The hearing largely focused on the aspects of legalization that could affect law enforcement, as most of the testifiers agreed that cannabis is essentially legal now.
Regan’s proposal, which he circulated through a memo to state Senators last October, would legalize the sale of adult-use cannabis and direct revenues toward police and after-school programs.
“The majority of law enforcement I've spoken with agree on this premise that it should be legalized and it should be regulated,” Warren County District Attorney Rob Greene said. “They want to arrest hard drug users – the ones pushing fentanyl, the ones pushing heroin and the ones pushing meth – not arresting grandma who's smoking a joint on her porch, eating Cheetos and watching Cheech and Chong.”
Another proposal for adult-use marijuana legalization, filed by state Sens. Dan Laughlin, an Erie County Republican, and Sharif Street, a Philadelphia Democrat, is currently in committee. The bipartisan legislation, Senate Bill 473, would not only legalize adult-use marijuana in the state but also expunge all non-violent marijuana convictions and grant licenses to social and economic equity applicants.
"In my opinion, by continuing to ignore this issue, we are supporting criminal enterprises," Laughlin said at the hearing. “For all intents and purposes, we de facto legalized adult-use cannabis in Pennsylvania through the medical program … we are experiencing the absolute worst, in my opinion, in almost the whole country by having a medical program and having a black market at the same time. It's the worst of both worlds.”
Outside the notion that the commonwealth is missing out on millions in potential tax revenues, one particular point of contention related to marijuana is the enforcement of DUIs. As it stands, anyone with a trace of marijuana in their system can be convicted of driving under the influence regardless of a medical permit or any proof of impairment.

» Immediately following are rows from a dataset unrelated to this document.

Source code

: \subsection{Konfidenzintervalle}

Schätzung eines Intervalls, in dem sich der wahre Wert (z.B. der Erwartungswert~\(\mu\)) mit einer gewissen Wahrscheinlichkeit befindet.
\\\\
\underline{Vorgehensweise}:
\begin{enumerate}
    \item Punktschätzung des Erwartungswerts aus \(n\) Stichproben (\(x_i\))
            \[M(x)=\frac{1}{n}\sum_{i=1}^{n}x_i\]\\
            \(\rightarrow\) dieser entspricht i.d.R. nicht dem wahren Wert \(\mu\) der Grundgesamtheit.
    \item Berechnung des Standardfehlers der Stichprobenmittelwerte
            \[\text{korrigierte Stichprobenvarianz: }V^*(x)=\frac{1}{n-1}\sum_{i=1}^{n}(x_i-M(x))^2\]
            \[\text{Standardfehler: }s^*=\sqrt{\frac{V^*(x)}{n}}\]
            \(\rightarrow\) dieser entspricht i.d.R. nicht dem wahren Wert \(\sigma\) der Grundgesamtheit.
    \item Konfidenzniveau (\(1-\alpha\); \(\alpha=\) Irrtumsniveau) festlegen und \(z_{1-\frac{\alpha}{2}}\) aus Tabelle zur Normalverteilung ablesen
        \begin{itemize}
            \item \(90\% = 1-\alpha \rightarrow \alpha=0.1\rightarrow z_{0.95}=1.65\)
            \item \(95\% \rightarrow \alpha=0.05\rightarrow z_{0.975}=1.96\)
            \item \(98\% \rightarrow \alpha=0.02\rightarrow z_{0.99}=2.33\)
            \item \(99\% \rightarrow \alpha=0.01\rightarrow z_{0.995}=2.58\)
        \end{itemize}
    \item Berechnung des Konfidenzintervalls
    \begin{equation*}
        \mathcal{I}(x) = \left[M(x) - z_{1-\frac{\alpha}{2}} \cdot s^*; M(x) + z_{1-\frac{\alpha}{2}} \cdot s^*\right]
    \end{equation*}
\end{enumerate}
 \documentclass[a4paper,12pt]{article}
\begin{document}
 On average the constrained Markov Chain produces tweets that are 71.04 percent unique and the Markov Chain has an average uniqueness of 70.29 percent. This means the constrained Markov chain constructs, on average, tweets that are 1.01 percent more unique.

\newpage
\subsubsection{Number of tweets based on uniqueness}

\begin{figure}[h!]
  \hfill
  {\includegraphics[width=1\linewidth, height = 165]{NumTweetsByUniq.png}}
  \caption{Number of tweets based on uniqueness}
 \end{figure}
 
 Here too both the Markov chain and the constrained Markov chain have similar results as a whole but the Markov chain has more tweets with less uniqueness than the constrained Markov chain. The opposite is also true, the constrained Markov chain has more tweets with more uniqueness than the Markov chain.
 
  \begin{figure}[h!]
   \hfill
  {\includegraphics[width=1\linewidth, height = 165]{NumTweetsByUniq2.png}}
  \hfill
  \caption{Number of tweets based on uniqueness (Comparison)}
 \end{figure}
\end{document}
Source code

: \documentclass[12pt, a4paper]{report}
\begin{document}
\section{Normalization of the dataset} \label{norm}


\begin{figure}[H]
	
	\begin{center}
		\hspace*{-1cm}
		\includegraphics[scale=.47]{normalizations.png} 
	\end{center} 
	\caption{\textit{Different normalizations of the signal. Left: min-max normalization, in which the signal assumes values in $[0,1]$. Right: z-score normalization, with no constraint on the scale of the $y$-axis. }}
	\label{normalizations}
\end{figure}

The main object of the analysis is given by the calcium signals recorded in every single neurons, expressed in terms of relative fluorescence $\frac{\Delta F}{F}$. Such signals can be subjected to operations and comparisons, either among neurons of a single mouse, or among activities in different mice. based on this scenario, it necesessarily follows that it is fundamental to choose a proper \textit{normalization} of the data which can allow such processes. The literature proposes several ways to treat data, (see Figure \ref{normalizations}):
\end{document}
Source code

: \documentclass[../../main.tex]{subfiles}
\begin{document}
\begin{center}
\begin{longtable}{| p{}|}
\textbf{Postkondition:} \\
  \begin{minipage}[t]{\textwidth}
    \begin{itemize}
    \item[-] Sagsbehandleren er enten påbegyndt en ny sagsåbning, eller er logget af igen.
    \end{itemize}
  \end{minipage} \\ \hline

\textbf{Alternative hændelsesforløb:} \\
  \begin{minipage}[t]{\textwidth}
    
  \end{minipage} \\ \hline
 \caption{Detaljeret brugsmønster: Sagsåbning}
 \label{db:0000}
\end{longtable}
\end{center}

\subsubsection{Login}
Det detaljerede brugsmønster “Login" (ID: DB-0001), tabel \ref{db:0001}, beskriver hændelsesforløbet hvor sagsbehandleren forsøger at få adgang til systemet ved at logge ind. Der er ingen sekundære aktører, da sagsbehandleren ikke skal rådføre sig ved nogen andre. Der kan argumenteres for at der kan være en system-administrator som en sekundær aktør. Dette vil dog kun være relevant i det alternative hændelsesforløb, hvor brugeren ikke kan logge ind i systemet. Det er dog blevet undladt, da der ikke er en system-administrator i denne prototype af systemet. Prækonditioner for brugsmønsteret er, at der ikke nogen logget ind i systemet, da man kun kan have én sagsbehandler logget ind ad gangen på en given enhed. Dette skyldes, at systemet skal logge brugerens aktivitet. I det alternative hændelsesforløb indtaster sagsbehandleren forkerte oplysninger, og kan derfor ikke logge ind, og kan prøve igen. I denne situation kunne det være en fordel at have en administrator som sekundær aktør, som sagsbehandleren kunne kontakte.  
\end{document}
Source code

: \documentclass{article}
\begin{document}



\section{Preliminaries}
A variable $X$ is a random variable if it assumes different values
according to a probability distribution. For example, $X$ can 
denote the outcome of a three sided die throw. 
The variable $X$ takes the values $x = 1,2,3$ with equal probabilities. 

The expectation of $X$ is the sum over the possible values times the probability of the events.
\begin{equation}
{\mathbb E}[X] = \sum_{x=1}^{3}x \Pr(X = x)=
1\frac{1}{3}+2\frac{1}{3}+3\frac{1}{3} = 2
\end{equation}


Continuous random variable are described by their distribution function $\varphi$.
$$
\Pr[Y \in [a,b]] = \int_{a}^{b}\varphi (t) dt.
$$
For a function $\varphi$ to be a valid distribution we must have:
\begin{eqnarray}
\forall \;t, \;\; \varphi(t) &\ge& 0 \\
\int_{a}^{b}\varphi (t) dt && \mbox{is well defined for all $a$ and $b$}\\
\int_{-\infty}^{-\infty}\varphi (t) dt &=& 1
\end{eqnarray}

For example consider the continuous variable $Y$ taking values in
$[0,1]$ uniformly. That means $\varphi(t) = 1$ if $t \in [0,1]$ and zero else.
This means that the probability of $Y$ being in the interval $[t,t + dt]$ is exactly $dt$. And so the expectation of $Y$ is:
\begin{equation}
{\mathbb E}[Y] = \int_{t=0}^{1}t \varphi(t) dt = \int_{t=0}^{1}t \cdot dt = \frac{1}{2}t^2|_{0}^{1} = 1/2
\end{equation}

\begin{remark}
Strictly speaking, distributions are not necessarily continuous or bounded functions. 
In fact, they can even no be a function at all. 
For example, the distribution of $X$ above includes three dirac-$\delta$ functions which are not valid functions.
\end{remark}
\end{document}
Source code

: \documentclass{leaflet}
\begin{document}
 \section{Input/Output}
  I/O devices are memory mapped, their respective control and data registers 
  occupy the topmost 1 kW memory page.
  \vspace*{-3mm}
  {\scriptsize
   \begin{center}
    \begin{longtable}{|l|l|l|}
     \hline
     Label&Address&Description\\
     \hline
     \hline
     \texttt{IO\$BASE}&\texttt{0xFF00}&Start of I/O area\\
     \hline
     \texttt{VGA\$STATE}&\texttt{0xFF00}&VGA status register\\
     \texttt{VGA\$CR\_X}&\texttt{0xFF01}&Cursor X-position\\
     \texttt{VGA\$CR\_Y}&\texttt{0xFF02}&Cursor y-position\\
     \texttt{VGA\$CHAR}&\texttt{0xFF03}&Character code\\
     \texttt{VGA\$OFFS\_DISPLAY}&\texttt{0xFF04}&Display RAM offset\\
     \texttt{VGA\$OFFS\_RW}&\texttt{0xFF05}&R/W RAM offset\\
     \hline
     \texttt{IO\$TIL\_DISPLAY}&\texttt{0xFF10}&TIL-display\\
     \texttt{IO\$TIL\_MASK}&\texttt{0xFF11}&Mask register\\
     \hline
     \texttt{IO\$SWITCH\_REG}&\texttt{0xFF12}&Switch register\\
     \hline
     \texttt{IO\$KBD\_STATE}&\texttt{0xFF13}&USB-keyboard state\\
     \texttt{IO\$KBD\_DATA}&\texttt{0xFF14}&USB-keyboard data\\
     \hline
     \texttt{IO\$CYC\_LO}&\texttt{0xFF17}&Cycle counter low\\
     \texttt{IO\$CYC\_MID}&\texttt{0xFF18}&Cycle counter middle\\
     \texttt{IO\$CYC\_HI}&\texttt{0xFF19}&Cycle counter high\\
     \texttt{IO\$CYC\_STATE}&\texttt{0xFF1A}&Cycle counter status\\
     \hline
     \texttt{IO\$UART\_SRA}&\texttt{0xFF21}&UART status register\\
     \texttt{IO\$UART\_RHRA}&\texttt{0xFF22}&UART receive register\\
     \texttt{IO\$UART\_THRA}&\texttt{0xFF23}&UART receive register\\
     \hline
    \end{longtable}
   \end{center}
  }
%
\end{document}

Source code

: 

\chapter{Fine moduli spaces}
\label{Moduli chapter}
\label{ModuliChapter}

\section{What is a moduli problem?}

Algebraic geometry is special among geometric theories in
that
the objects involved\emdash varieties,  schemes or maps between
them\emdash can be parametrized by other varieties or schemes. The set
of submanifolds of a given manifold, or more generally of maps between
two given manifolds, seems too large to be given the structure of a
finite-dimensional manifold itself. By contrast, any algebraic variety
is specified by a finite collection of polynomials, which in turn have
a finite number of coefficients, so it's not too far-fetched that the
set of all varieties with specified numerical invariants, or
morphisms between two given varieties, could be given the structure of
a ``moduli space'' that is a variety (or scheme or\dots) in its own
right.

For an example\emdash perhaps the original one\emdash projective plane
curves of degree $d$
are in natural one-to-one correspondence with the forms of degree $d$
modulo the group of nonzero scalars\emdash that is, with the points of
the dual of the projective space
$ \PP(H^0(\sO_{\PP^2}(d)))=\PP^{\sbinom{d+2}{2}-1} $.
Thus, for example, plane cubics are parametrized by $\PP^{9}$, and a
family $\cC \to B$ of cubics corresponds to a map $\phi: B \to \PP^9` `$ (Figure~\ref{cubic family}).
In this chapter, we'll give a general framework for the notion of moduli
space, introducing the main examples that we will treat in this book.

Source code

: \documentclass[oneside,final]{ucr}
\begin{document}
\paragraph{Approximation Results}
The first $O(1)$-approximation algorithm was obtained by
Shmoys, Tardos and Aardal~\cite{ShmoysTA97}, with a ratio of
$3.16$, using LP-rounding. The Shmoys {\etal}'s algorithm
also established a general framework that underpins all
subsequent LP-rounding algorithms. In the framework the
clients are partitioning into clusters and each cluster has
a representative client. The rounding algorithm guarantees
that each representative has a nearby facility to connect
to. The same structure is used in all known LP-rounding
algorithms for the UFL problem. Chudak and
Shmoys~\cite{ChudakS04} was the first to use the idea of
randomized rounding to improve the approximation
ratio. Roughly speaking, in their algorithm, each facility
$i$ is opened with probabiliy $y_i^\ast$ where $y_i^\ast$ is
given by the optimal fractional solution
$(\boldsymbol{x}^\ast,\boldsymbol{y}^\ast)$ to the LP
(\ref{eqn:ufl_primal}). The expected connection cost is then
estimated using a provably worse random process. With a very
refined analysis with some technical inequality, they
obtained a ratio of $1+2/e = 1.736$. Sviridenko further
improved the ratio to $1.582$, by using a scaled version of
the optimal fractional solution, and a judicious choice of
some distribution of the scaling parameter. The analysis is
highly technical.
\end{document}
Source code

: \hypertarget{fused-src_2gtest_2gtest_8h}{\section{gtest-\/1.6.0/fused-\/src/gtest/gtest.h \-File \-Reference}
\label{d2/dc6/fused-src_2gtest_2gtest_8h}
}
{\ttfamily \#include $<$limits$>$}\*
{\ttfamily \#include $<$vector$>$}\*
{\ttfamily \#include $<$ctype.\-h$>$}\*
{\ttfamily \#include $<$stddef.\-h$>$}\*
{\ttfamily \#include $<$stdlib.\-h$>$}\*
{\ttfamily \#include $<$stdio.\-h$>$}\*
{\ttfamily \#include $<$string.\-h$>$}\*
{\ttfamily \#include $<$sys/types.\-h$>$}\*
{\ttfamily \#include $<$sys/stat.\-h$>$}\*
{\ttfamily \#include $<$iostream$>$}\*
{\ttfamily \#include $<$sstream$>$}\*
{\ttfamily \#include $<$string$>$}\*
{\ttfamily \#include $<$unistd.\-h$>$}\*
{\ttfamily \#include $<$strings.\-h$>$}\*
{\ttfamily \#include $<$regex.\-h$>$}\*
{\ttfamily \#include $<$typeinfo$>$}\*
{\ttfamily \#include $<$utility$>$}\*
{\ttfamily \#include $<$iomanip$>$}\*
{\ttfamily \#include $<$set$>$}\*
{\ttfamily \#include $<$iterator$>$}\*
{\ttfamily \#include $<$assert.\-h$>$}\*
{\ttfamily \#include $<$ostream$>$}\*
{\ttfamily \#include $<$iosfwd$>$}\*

Greene said that although they don’t strictly enforce this law in Warren County, which borders New York, someone could legally consume cannabis in another state and still be prosecuted for having THC, the main psychoactive compound in marijuana, in their system if they got in a car accident in Pennsylvania. “That’s something that needs to be corrected,” he said.
There is a Senate proposal for that as well. State Sen. Camera Bartolotta, a Washington County Republican, introduced Senate Bill 167 in 2020, which would require proof of actual impairment as the basis for a DUI conviction.
While there’s no movement on any of the legislation just yet, the public hearing and bipartisan proposals are a sign that the General Assembly may finally be willing to move forward with legalization. Regan noted that the committee will have another hearing in the coming months to look at what other states are experiencing and the “trials and tribulations they’ve gone through during the process of their legalization.”